The Creation of Atticus Finch

By James Wallace Harris, Monday, July 20, 2015

Readers who love To Kill A Mockingbird with the passion of a true believer should not read Go Set A Watchman. However, if you want to know more about Nelle Harper Lee, how books used to be edited, and how a decent literary novel evolved into one of the greatest novels of all time, then you’ll probably need to read Go Set A Watchman.
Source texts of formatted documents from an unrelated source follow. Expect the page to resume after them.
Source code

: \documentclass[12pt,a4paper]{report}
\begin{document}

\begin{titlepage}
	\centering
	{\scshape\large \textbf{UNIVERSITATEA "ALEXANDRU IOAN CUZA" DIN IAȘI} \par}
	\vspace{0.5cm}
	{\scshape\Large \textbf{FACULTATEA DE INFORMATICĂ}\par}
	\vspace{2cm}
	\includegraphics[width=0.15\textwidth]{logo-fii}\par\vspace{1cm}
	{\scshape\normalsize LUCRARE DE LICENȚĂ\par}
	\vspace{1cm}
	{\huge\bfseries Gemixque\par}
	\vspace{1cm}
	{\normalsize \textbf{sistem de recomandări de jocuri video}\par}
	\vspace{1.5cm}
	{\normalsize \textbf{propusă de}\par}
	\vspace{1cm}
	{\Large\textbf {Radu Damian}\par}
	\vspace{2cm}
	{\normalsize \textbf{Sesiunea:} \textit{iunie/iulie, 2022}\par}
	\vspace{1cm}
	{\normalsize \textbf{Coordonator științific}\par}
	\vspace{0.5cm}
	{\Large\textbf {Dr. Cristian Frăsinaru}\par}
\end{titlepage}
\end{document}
Atticus Finch, the father in To Kill A Mockingbird by Harper Lee is one of the most beloved, admired and respected character in all of literature. How was such a character created? Before this year most readers assumed Harper Lee based Atticus Finch on her father, Amasa Coleman Lee, a real-life lawyer, using her mother, Frances Finch, family’s name. Superficially, it appears we have many clues to suggest the story was autobiographical. This month, Go Set A Watchman was published, an earlier draft of what would become To Kill A Mockingbird. Atticus Finch in Watchman is a much different man than the literary saint he became in the final version?

Atticus Finch

I am troubled by the implication of many reviewers of the Go Set A Watchman that the 1930s Atticus Finch of To Kill A Mockingbird has matured into the 1950s Atticus Finch of Go Set A Watchman. 1950s Atticus was created first even though his story appears second in print and second in time. 1930s Atticus evolved from 1950s Atticus.
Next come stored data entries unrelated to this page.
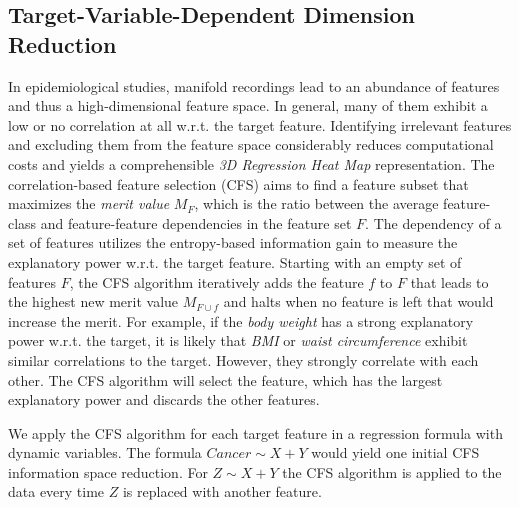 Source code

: \documentclass[journal]{style/vgtc} 			          %
\begin{document}
\subsection{Target-Variable-Dependent Dimension Reduction}
In epidemiological studies, manifold recordings lead to an abundance of features and thus a high-dimensional feature space.
In general, many of them exhibit a low or no correlation at all w.r.t. the target feature.
Identifying irrelevant features and excluding them from the feature space considerably reduces computational costs and yields a comprehensible \emph{3D Regression Heat Map} representation.
The correlation-based feature selection (CFS) \cite{CFS} aims to find a feature subset that maximizes the \emph{merit value} $M_F$, which is the ratio between the average feature-class and feature-feature dependencies in the feature set $F$.
The dependency of a set of features utilizes the entropy-based information gain to measure the explanatory power w.r.t. the target feature.
Starting with an empty set of features $F$, the CFS algorithm iteratively adds the feature $f$ to $F$ that leads to the highest new merit value $M_{F\cup f}$ and halts when no feature is left that would increase the merit.
For example, if the \emph{body weight} has a strong explanatory power w.r.t. the target, it is likely that \emph{BMI} or \emph{waist circumference} exhibit similar correlations to the target.
However, they strongly correlate with each other.
The CFS algorithm will select the feature, which has the largest explanatory power and discards the other features.

We apply the CFS algorithm for each target feature in a regression formula with dynamic variables.
The formula $Cancer \sim X + Y$ would yield one initial CFS information space reduction.
For $Z \sim X + Y$ the CFS algorithm is applied to the data every time $Z$ is replaced with another feature.
\end{document}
The Invisible Hand Behind Harper’s Lee ‘To Kill a Mockingbird’” by Jonathan Mahler at the New York Times gives us some clues. Harper Lee was lucky to find Tay Hohoff at J. B. Lippincott for her editor. Hohoff was the old fashioned kind of editor that worked extensively with a writer to shape their novels. Hohoff convinced Lee not to go with the novel she submitted.  I assume that submission is close to what we’re reading now as Go Set A Watchman. Lee and Hohoff worked two years editing the book that became To Kill A Mockingbird in 1960. Mahler also brings up one other valuable clue—Hohoff wrote A Ministry to Man, a biography of John Lovejoy Elliott during this time that was published in 1959. There might be a good bit of Lovejoy in Atticus since the two woman worked so closely together, and the editor may have convinced Lee to create a more humanistic hero for her story.

My guess is Atticus Finch in Go Set A Watchman was probably closer to Amasa Coleman Lee, and the Atticus in Mockingbird is closer to John Lovejoy Elliott. But I also assume that Atticus is mostly the creation of Nelle Harper Lee. We can never know the actual scientific details of the evolution of Atticus Finch. It’s not too wild of a speculation that Hohoff convinced Lee that she needed a likable hero which Atticus Watchman was not. How much Hohoff actually contributed to the creation of Atticus is unknown.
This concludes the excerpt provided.